**WORK ORDER**
If a line in the entries includes "itsvg", show that line.

**TASK INPUTS**

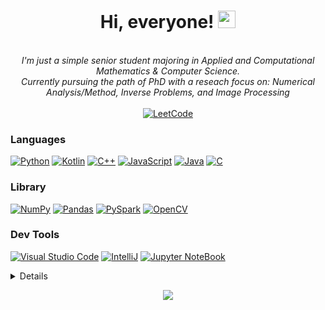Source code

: <h1 align="center">Hi, everyone! <img src="https://github.com/TMTien3004" width="28px"></h1>

<p align="center">
    <i>
    <br>
        I'm just a simple senior student majoring in Applied and Computational Mathematics & Computer Science.<br>
        Currently pursuing the path of PhD with a reseach focus on: Numerical Analysis/Method, Inverse Problems, and Image Processing<br>
    </i><br>
    <a href="https://leetcode.com/TMTien3004">
        <img src="https://img.shields.io/badge/LeetCode-blue?style=flat&logo=LeetCode" alt="LeetCode">
    </a>
</p>


### Languages
[![Python](https://img.shields.io/badge/python-black?style=for-the-badge&logo=python&logoColor=FFD43B)](https://github.com/TMTien3004)
[![Kotlin](https://img.shields.io/badge/kotlin-black?style=for-the-badge&logo=kotlin&logoColor=A020F0)](https://github.com/TMTien3004)
[![C++](https://img.shields.io/badge/c++-black?style=for-the-badge&logo=cplusplus&logoColor=62D2FF)](https://github.com/TMTien3004)
[![JavaScript](https://img.shields.io/badge/javascript-black?style=for-the-badge&logo=javascript&logoColor=FFFF00)](https://github.com/TMTien3004)
[![Java](https://img.shields.io/badge/java-black?style=for-the-badge&logo=openjdk&logoColor=FFA736)](https://github.com/TMTien3004)
[![C](https://img.shields.io/badge/c-black?style=for-the-badge&logo=c&logoColor=62D2FF)](https://github.com/TMTien3004)


### Library
[![NumPy](https://img.shields.io/badge/numpy-black?style=for-the-badge&logo=numpy&logoColor=6CD5FF)](https://github.com/TMTien3004)
[![Pandas](https://img.shields.io/badge/pandas-black?style=for-the-badge&logo=pandas&logoColor=6CD5FF)](https://github.com/TMTien3004)
[![PySpark](https://img.shields.io/badge/PySpark-000000?style=for-the-badge&logo=apache-spark&logoColor=E25A1C)](https://github.com/TMTien3004)
[![OpenCV](https://img.shields.io/badge/OpenCV-black?style=for-the-badge&logo=opencv&logoColor=FF2A2A)](https://github.com/TMTien3004)


### Dev Tools
[![Visual Studio Code](https://img.shields.io/badge/VSC-black?style=for-the-badge&logo=visualstudiocode&logoColor=0085d3)](https://github.com/TMTien3004)
[![IntelliJ](https://img.shields.io/badge/IntelliJ-black?style=for-the-badge&logo=intellijidea&logoColor=FAFC58)](https://github.com/TMTien3004)
[![Jupyter NoteBook](https://img.shields.io/badge/Jupyter-black?style=for-the-badge&logo=jupyter&logoColor=f57c00)](https://github.com/TMTien3004)

<details>
<p align="center">
  <a href="https://github.com/TMTien3004">
    <img src="http://github-profile-summary-cards.vercel.app/api/cards/profile-details?username=TMTien3004&theme=nightowl&hide_border=false&layout=compact" />
  </a>
  <a href="https://github.com/TMTien3004">
    <img src="https://github-readme-streak-stats.herokuapp.com/?user=TMTien3004&hide_border=true&card_width=338&theme=nightowl&hide_border=false&layout=compact" />
  </a>
  <a href="https://github.com/TMTien3004">
    <img src="http://github-profile-summary-cards.vercel.app/api/cards/stats?username=TMTien3004&theme=nightowl&hide_border=false&layout=compact" />
  </a>
  <a href="https://github.com/TMTien3004">
    <img src="https://github-readme-stats.vercel.app/api/top-langs/?username=TMTien3004&theme=nightowl&hide_border=false&include_all_commits=false&count_private=false&layout=compact" />
  </a>
</p>
</details>

<p align="center">
  <a href="https://github.com/TMTien3004">
    <img src="https://visitcount.itsvg.in/api?id=TMTien3004&icon=2&color=8" />
  </a>
</p>

<!-- Proudly created with GPRM ( https://gprm.itsvg.in ) -->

**FINAL ANSWER**
    <img src="https://visitcount.itsvg.in/api?id=TMTien3004&icon=2&color=8" />
<!-- Proudly created with GPRM ( https://gprm.itsvg.in ) -->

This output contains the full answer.